RESEARCH PAPER


SIRT6 stabilizes DNA-dependent Protein Kinase at chromatin for DNA double-strand break repair

Ronald A. McCord1,2,6 Eriko Michishita1,2,6 Tao Hong1,2,6 Elisabeth Berber1,2,6 Lisa D. Boxer1,2 Rika Kusumoto3, Shenheng Guan4, Xiaobing Shi5, Or Gozani5, Alma L. Burlingame4, Vilhelm A. Bohr3, and Katrin F. Chua1,2
1Department of Medicine, Stanford University School of Medicine, Stanford, CA 94305, USA
2Geriatric Research, Education and Clinical Center, VA Palo Alto Health Care System, Palo Alto, CA 94304, USA 3Department of Molecular Gerontology, National Institute on Aging, NIH, Baltimore, MD 21224, USA 4Department of Pharmaceutical Chemistry and Mass Spectrometry Facility, University of California, San Francisco, CA 94143, USA 5Department of Biological Sciences, Stanford University, Stanford, CA 94305, USA 6These authors contributed independently to this work
Running title:
SIRT6 stabilizes DNA-PK at chromatin DSBs
Key words:
Sir2, SIRT6, genomic stability, DNA repair, DNA damage, aging
Received:
12/28/08; accepted: 01/13/09; published on line: 01/15/09
Correspondence:

Abstract

The Sir2 chromatin regulatory factor links maintenance of genomic stability to life span extension in yeast.
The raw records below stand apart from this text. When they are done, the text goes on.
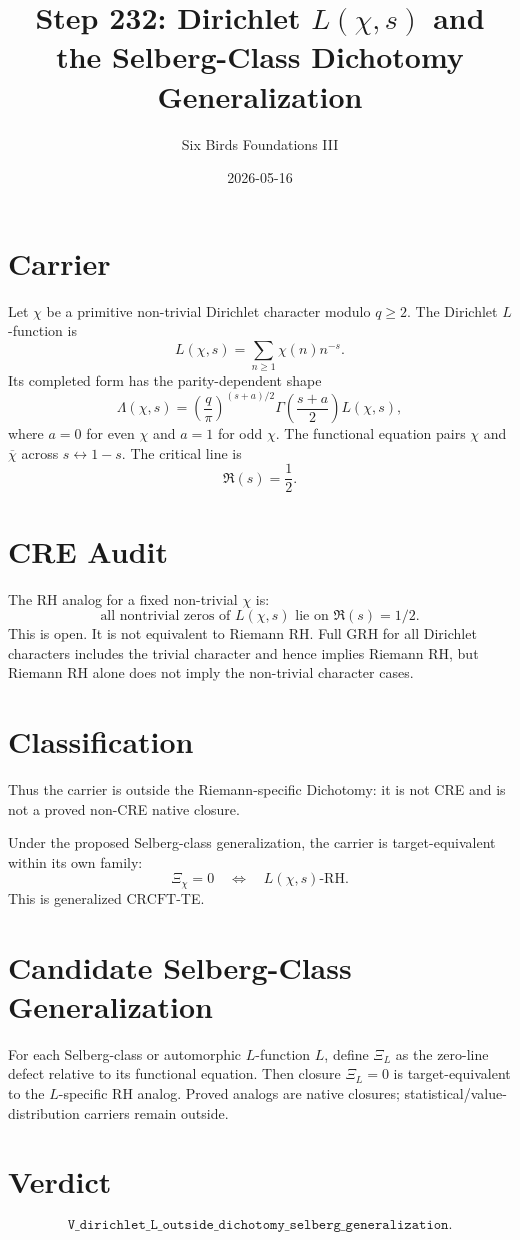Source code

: \documentclass{article}
\title{Step 232: Dirichlet \(L(\chi,s)\) and the Selberg-Class Dichotomy Generalization}
\author{Six Birds Foundations III}
\date{2026-05-16}
\begin{document}
\maketitle

\section{Carrier}

Let \(\chi\) be a primitive non-trivial Dirichlet character modulo \(q\ge 2\). The Dirichlet \(L\)-function is
\[
  L(\chi,s)=\sum_{n\ge 1}\chi(n)n^{-s}.
\]
Its completed form has the parity-dependent shape
\[
  \Lambda(\chi,s)
  =
  \left(\frac{q}{\pi}\right)^{(s+a)/2}
  \Gamma\!\left(\frac{s+a}{2}\right)L(\chi,s),
\]
where \(a=0\) for even \(\chi\) and \(a=1\) for odd \(\chi\). The functional equation pairs \(\chi\) and \(\overline{\chi}\) across \(s\leftrightarrow 1-s\). The critical line is
\[
  \Re(s)=\frac12.
\]

\section{CRE Audit}

The RH analog for a fixed non-trivial \(\chi\) is:
\[
  \text{all nontrivial zeros of }L(\chi,s)\text{ lie on }\Re(s)=1/2.
\]
This is open. It is not equivalent to Riemann RH. Full GRH for all Dirichlet characters includes the trivial character and hence implies Riemann RH, but Riemann RH alone does not imply the non-trivial character cases.

\section{Classification}

Thus the carrier is outside the Riemann-specific Dichotomy: it is not CRE and is not a proved non-CRE native closure.

Under the proposed Selberg-class generalization, the carrier is target-equivalent within its own family:
\[
  \Xi_\chi=0
  \quad\Longleftrightarrow\quad
  L(\chi,s)\text{-RH}.
\]
This is generalized \(\mathrm{CRCFT}\)-TE.

\section{Candidate Selberg-Class Generalization}

For each Selberg-class or automorphic \(L\)-function \(L\), define \(\Xi_L\) as the zero-line defect relative to its functional equation. Then closure \(\Xi_L=0\) is target-equivalent to the \(L\)-specific RH analog. Proved analogs are native closures; statistical/value-distribution carriers remain outside.

\section{Verdict}

\[
  \boxed{\texttt{V\_dirichlet\_L\_outside\_dichotomy\_selberg\_generalization}.}
\]
\end{document}
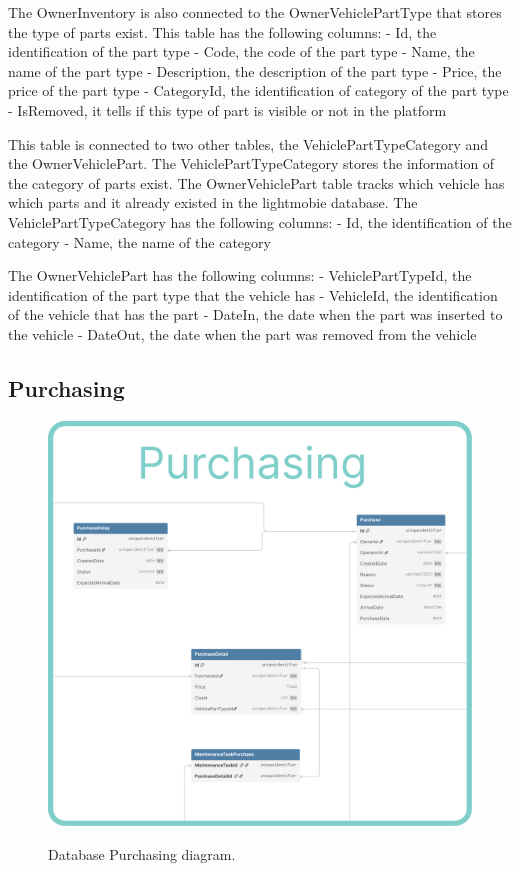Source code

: The OwnerInventory is also connected to the OwnerVehiclePartType that stores the type of parts exist.
This table has the following columns:
- Id, the identification of the part type
- Code, the code of the part type
- Name, the name of the part type
- Description, the description of the part type
- Price, the price of the part type
- CategoryId, the identification of category of the part type
- IsRemoved, it tells if this type of part is visible or not in the platform

This table is connected to two other tables, the VehiclePartTypeCategory and the OwnerVehiclePart.
The VehiclePartTypeCategory stores the information of the category of parts exist. 
The OwnerVehiclePart table tracks which vehicle has which parts and it already existed in the lightmobie database.
The VehiclePartTypeCategory has the following columns:
- Id, the identification of the category
- Name, the name of the category

The OwnerVehiclePart has the following columns:
- VehiclePartTypeId, the identification of the part type that the vehicle has
- VehicleId, the identification of the vehicle that has the part
- DateIn, the date when the part was inserted to the vehicle
- DateOut, the date when the part was removed from the vehicle



\subsection{Purchasing} 


\begin{figure}[h]
  \caption{Database Purchasing diagram.}
  \centering
  \includegraphics[width=\textwidth]{figs/dbDiagrams/Purchasing}
  \label{fig:figure2}
\end{figure}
The mammalian Sir2 family member SIRT6 has been proposed to have analogous functions, because SIRT6-deficiency leads to shortened life span and an aging-like degenerative phenotype in mice, and SIRT6 knockout cells exhibit genomic instability and DNA damage hypersensitivity. However, the molecular mechanisms underlying these defects are not fully understood. Here, we show that SIRT6 forms a macromolecular complex with the DNA double-strand break (DSB) repair factor DNA-PK (DNA-dependent protein kinase) and promotes DNA DSB repair. In response to DSBs, SIRT6 associates dynamically with chromatin and is necessary for an acute decrease in global cellular acetylation levels on histone H3 Lysine 9. Moreover, SIRT6 is required for mobilization of the DNA-PK catalytic subunit (DNA-PKcs) to chromatin in response to DNA damage and stabilizes DNA-PKcs at chromatin adjacent to an induced site-specific DSB. Abrogation of these SIRT6 activities leads to impaired resolution of DSBs. Together, these findings elucidate a mechanism whereby regulation of dynamic interaction of a DNA repair factor with chromatin impacts on the efficiency of repair, and establish a link between chromatin regulation, DNA repair, and a mammalian Sir2 factor.